▸ Source records:
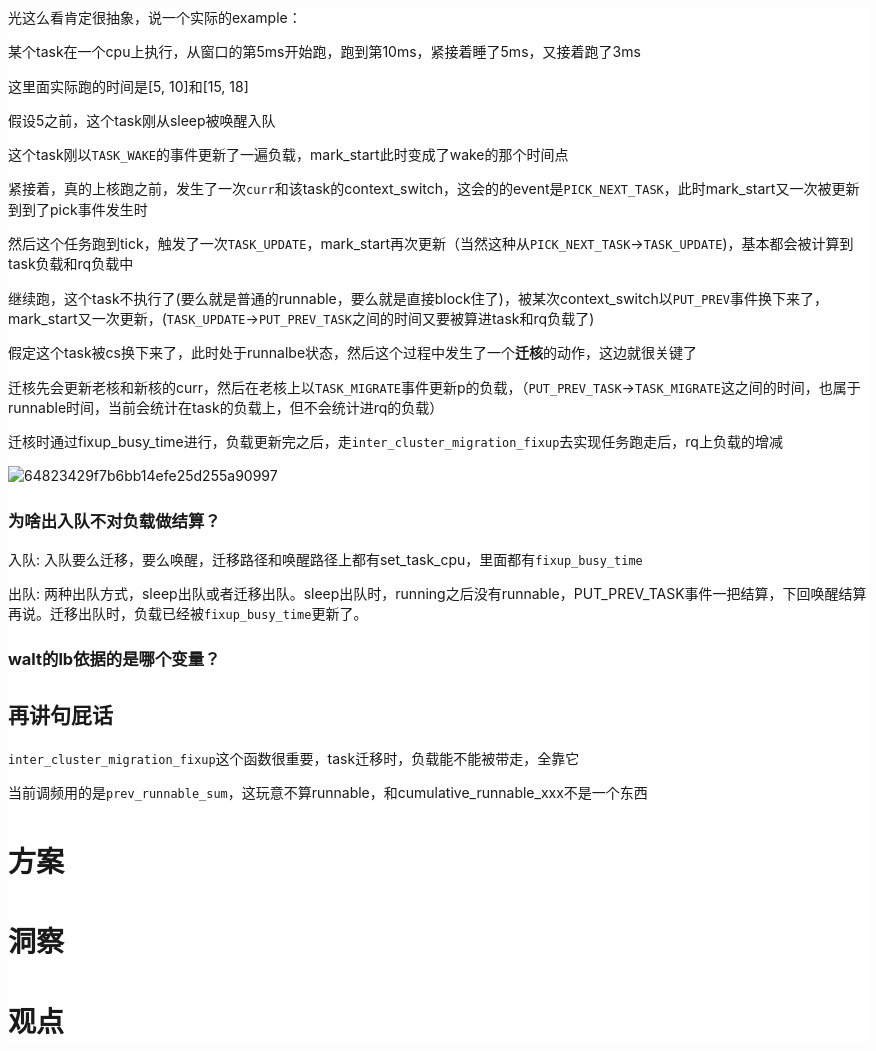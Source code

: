 光这么看肯定很抽象，说一个实际的example：

某个task在一个cpu上执行，从窗口的第5ms开始跑，跑到第10ms，紧接着睡了5ms，又接着跑了3ms

这里面实际跑的时间是[5, 10]和[15, 18]

假设5之前，这个task刚从sleep被唤醒入队

这个task刚以`TASK_WAKE`的事件更新了一遍负载，mark_start此时变成了wake的那个时间点

紧接着，真的上核跑之前，发生了一次`curr`和该task的context_switch，这会的的event是`PICK_NEXT_TASK`，此时mark_start又一次被更新到到了pick事件发生时

然后这个任务跑到tick，触发了一次`TASK_UPDATE`，mark_start再次更新（当然这种从`PICK_NEXT_TASK`->`TASK_UPDATE`)，基本都会被计算到task负载和rq负载中

继续跑，这个task不执行了(要么就是普通的runnable，要么就是直接block住了)，被某次context_switch以`PUT_PREV`事件换下来了，mark_start又一次更新，(`TASK_UPDATE`->`PUT_PREV_TASK`之间的时间又要被算进task和rq负载了)

假定这个task被cs换下来了，此时处于runnalbe状态，然后这个过程中发生了一个**迁核**的动作，这边就很关键了

迁核先会更新老核和新核的curr，然后在老核上以`TASK_MIGRATE`事件更新p的负载，（`PUT_PREV_TASK`->`TASK_MIGRATE`这之间的时间，也属于runnable时间，当前会统计在task的负载上，但不会统计进rq的负载）

迁核时通过fixup_busy_time进行，负载更新完之后，走`inter_cluster_migration_fixup`去实现任务跑走后，rq上负载的增减

![64823429f7b6bb14efe25d255a90997](https://user-images.githubusercontent.com/31315527/203720088-71105bcb-12ac-4601-8deb-1b48708725b2.png)

### 为啥出入队不对负载做结算？

入队: 入队要么迁移，要么唤醒，迁移路径和唤醒路径上都有set_task_cpu，里面都有`fixup_busy_time`

出队: 两种出队方式，sleep出队或者迁移出队。sleep出队时，running之后没有runnable，PUT_PREV_TASK事件一把结算，下回唤醒结算再说。迁移出队时，负载已经被`fixup_busy_time`更新了。

### walt的lb依据的是哪个变量？

## 再讲句屁话
`inter_cluster_migration_fixup`这个函数很重要，task迁移时，负载能不能被带走，全靠它

当前调频用的是`prev_runnable_sum`，这玩意不算runnable，和cumulative_runnable_xxx不是一个东西

# 方案
# 洞察
# 观点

▸ ASSIGNMENT: Look above for the line containing "某个task在一个cpu上执" and the line containing "紧接着，真的上核跑之前，发生". Transcribe both, with the lines between them, exactly.

▸ ANSWER TO THIS TASK:
某个task在一个cpu上执行，从窗口的第5ms开始跑，跑到第10ms，紧接着睡了5ms，又接着跑了3ms

这里面实际跑的时间是[5, 10]和[15, 18]

假设5之前，这个task刚从sleep被唤醒入队

这个task刚以`TASK_WAKE`的事件更新了一遍负载，mark_start此时变成了wake的那个时间点

紧接着，真的上核跑之前，发生了一次`curr`和该task的context_switch，这会的的event是`PICK_NEXT_TASK`，此时mark_start又一次被更新到到了pick事件发生时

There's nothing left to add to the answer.